- About this exercise
The output should be all lines of the entries below in which the word "that" occurs.

Saved entries:
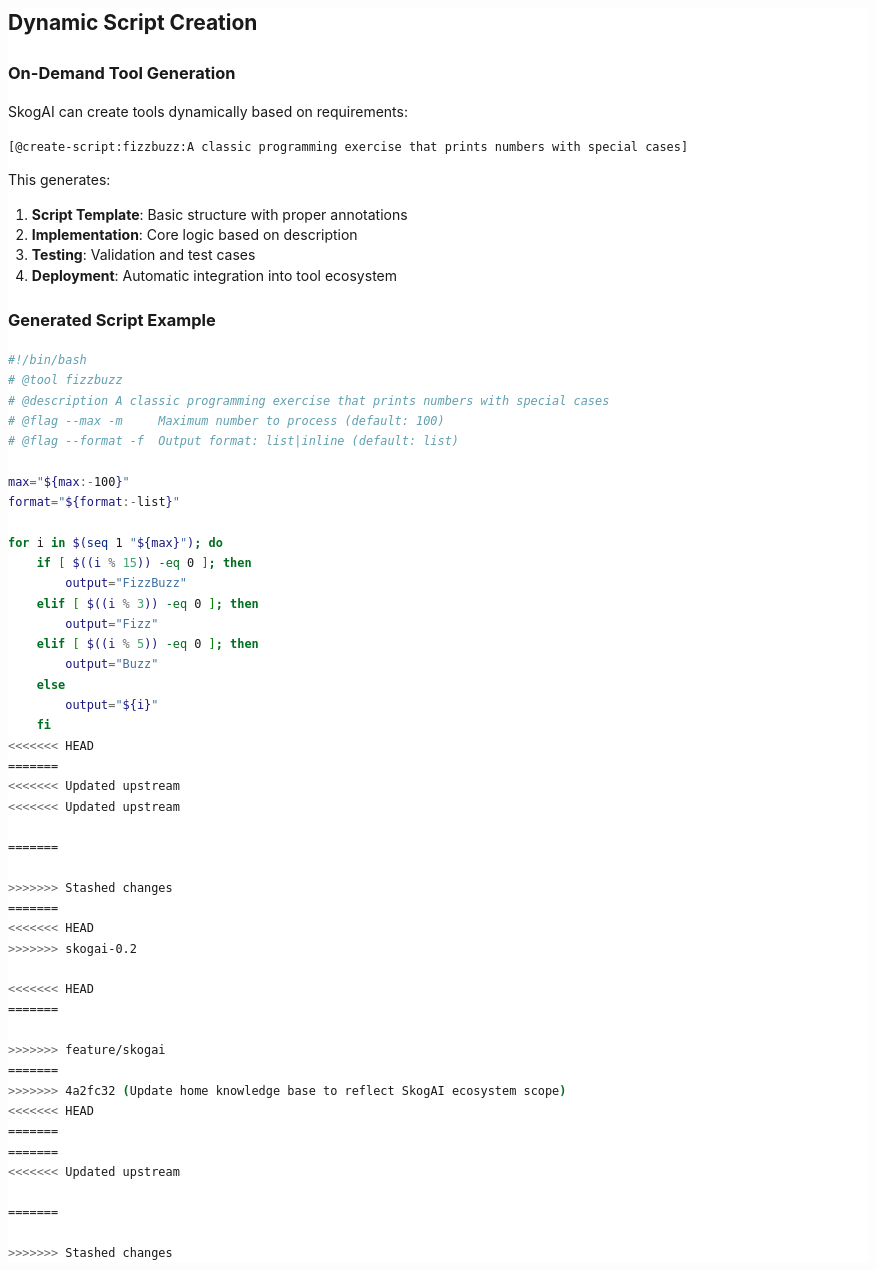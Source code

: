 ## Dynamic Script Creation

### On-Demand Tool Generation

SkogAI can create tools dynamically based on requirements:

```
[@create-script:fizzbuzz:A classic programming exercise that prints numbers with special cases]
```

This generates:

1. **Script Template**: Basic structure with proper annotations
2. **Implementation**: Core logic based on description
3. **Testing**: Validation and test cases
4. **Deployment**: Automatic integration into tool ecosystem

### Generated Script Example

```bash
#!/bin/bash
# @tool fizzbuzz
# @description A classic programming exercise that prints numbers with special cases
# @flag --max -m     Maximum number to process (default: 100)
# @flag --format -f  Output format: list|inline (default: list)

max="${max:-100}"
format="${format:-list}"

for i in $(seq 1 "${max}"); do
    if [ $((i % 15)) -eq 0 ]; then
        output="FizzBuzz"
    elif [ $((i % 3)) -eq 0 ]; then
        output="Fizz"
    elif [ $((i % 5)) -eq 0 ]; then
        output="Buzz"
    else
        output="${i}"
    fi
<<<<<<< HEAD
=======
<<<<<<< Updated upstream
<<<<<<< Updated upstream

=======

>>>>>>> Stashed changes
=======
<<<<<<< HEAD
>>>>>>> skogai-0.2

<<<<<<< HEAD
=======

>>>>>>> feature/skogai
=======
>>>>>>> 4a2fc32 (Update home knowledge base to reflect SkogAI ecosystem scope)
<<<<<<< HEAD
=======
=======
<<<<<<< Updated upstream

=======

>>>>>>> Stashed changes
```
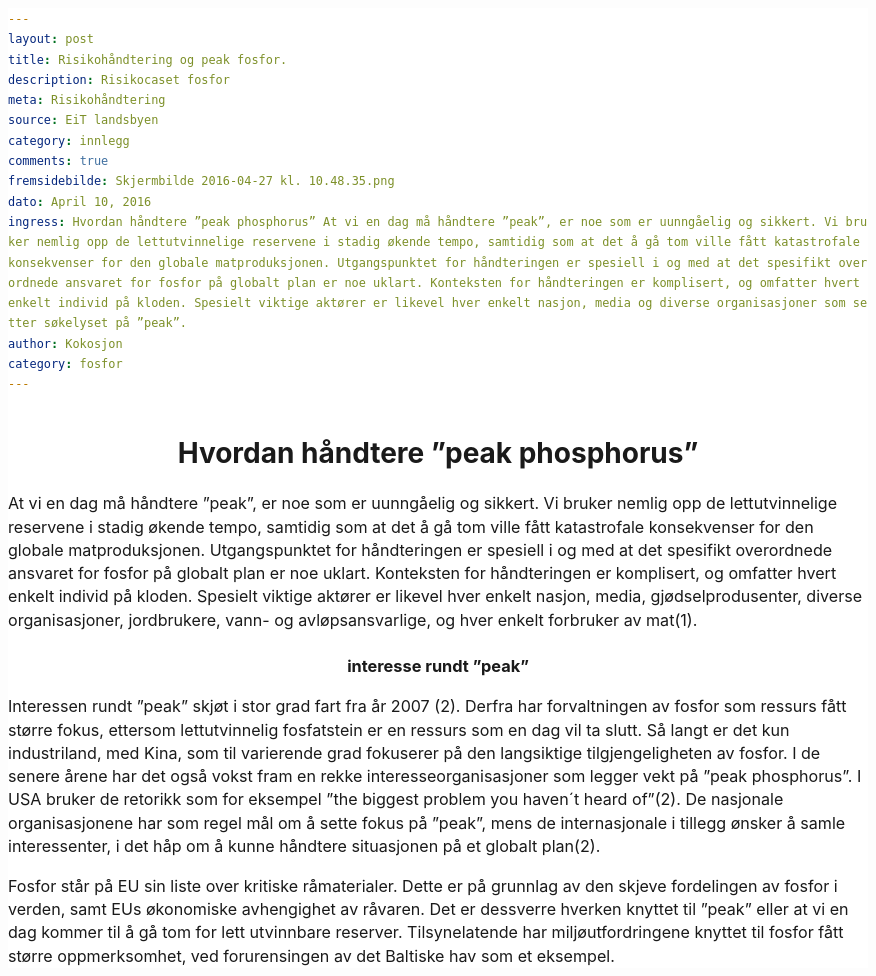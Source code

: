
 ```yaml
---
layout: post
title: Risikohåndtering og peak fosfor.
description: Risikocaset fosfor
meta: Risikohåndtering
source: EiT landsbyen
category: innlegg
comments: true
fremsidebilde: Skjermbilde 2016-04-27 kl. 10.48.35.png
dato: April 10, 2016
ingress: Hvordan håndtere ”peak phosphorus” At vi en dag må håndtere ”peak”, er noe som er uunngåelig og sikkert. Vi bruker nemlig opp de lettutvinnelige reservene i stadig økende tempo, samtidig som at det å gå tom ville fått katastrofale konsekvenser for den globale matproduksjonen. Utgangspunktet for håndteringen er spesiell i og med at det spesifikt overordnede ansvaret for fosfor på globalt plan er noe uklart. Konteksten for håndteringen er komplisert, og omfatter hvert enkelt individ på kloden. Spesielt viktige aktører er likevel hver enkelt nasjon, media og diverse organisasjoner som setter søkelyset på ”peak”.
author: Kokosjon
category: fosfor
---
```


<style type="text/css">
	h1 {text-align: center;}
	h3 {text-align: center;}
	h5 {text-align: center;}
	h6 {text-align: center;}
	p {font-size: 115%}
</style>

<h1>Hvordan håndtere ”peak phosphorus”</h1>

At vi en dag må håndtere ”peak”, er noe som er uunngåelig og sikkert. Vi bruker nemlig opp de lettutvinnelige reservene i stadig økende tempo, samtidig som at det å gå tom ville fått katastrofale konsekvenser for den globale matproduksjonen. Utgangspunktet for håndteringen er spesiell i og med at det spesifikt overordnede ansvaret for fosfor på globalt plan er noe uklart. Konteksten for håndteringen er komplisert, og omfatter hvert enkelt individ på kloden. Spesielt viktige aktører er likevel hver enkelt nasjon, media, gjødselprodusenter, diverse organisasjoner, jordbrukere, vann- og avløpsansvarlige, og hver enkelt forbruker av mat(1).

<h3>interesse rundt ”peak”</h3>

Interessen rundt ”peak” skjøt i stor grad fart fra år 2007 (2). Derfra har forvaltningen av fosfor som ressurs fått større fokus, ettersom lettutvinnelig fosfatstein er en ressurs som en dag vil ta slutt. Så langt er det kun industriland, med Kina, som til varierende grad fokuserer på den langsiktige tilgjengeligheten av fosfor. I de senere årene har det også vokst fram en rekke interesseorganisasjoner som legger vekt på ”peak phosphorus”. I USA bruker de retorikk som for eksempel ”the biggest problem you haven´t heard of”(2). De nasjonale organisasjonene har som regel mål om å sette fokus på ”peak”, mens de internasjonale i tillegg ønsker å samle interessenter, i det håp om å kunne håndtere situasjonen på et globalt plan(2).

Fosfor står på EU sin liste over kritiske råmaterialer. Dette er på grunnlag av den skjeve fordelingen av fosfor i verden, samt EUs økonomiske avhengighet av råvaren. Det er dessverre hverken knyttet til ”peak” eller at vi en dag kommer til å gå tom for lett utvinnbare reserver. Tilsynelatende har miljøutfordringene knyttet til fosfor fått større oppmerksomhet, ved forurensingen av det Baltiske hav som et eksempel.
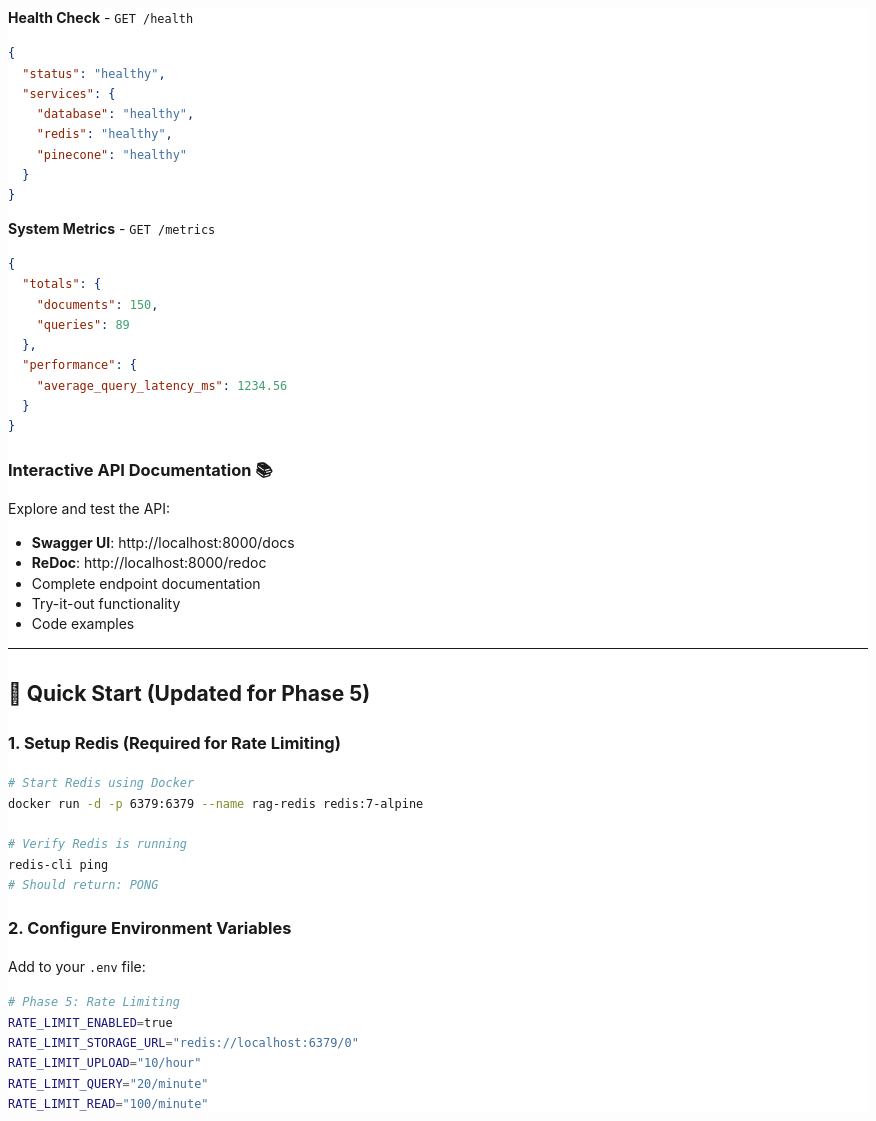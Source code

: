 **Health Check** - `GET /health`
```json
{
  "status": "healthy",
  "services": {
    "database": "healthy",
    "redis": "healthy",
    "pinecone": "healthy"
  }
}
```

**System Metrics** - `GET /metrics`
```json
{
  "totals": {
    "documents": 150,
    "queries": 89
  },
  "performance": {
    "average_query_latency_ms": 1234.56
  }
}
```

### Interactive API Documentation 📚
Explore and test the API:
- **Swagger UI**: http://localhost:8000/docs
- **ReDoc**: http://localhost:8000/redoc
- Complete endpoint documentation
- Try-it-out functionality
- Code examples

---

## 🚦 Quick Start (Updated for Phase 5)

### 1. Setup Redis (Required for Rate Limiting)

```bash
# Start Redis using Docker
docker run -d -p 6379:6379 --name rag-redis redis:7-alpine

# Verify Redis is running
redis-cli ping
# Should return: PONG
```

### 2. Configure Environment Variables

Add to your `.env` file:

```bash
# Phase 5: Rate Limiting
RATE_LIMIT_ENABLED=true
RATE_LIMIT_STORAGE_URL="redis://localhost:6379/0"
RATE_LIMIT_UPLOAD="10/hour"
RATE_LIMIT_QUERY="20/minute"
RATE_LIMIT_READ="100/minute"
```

- Exercise solution
[@create-script:fizzbuzz:A classic programming exercise that prints numbers with special cases]
# @description A classic programming exercise that prints numbers with special cases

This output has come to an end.